> _Problem description_
Beginning at the top of the data below, write out every line exactly until you reach the line with "an Event Element](events.md#adding-an-event-element)", and include that line.

> _Data_
┄┄┄┄┄┄

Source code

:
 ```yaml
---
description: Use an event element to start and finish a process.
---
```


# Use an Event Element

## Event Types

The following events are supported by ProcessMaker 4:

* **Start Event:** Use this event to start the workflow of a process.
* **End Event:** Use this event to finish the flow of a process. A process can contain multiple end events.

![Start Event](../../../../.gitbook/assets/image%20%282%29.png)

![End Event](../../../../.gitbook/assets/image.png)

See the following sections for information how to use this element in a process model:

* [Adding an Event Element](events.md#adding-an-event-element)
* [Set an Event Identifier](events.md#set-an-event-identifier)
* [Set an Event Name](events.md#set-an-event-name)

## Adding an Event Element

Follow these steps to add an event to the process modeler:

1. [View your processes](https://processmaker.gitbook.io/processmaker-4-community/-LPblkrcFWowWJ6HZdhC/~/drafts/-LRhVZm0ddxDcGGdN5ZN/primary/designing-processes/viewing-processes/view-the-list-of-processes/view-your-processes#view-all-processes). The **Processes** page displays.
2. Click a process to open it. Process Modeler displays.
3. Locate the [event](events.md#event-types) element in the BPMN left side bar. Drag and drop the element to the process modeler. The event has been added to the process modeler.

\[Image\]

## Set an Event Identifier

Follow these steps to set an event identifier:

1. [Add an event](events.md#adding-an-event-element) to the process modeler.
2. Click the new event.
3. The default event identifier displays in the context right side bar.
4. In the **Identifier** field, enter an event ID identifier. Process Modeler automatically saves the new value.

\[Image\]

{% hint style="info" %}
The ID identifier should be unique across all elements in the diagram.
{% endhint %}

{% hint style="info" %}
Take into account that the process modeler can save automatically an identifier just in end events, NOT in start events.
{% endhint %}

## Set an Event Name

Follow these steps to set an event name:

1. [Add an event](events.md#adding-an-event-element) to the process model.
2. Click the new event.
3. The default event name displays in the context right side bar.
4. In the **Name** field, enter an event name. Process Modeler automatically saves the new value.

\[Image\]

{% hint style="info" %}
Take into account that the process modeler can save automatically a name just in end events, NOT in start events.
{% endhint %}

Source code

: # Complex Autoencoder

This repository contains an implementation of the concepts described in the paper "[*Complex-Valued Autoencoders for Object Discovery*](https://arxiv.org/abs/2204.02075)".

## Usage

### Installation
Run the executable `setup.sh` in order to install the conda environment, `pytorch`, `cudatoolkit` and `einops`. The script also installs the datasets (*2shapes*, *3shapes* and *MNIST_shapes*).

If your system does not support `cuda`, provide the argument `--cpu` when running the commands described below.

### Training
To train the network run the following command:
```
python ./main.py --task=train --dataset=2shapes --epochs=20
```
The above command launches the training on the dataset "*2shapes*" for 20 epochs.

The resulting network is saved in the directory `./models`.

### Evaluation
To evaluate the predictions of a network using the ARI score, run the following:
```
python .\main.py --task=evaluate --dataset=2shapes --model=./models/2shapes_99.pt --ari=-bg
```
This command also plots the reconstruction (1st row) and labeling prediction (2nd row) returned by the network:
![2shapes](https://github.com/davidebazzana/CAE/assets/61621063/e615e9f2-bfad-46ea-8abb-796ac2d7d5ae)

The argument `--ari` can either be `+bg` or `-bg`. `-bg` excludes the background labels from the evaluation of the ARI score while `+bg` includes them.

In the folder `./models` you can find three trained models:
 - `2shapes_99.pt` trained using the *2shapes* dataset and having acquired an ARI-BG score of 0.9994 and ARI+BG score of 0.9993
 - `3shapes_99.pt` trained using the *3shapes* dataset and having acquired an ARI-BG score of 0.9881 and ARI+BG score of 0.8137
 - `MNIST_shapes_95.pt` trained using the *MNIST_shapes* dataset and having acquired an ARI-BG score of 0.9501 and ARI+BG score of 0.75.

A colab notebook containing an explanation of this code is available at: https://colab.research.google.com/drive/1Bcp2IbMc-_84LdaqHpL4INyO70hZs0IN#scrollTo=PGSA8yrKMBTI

┄┄┄┄┄┄

> _Exercise result_
Source code

:
 ```yaml
---
description: Use an event element to start and finish a process.
---
```


# Use an Event Element

## Event Types

The following events are supported by ProcessMaker 4:

* **Start Event:** Use this event to start the workflow of a process.
* **End Event:** Use this event to finish the flow of a process. A process can contain multiple end events.

![Start Event](../../../../.gitbook/assets/image%20%282%29.png)

![End Event](../../../../.gitbook/assets/image.png)

See the following sections for information how to use this element in a process model:

* [Adding an Event Element](events.md#adding-an-event-element)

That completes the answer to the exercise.